# What the exercise asks
Every entry below must be transcribed word for word, and the images must be left out.

# Data for this exercise
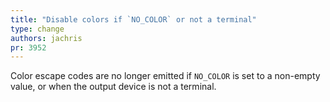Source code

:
 ```yaml
---
title: "Disable colors if `NO_COLOR` or not a terminal"
type: change
authors: jachris
pr: 3952
---
```


Color escape codes are no longer emitted if `NO_COLOR` is set to a non-empty
value, or when the output device is not a terminal.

# Response to the exercise
Source code

:
 ```yaml
---
title: "Disable colors if `NO_COLOR` or not a terminal"
type: change
authors: jachris
pr: 3952
---
```


Color escape codes are no longer emitted if `NO_COLOR` is set to a non-empty
value, or when the output device is not a terminal.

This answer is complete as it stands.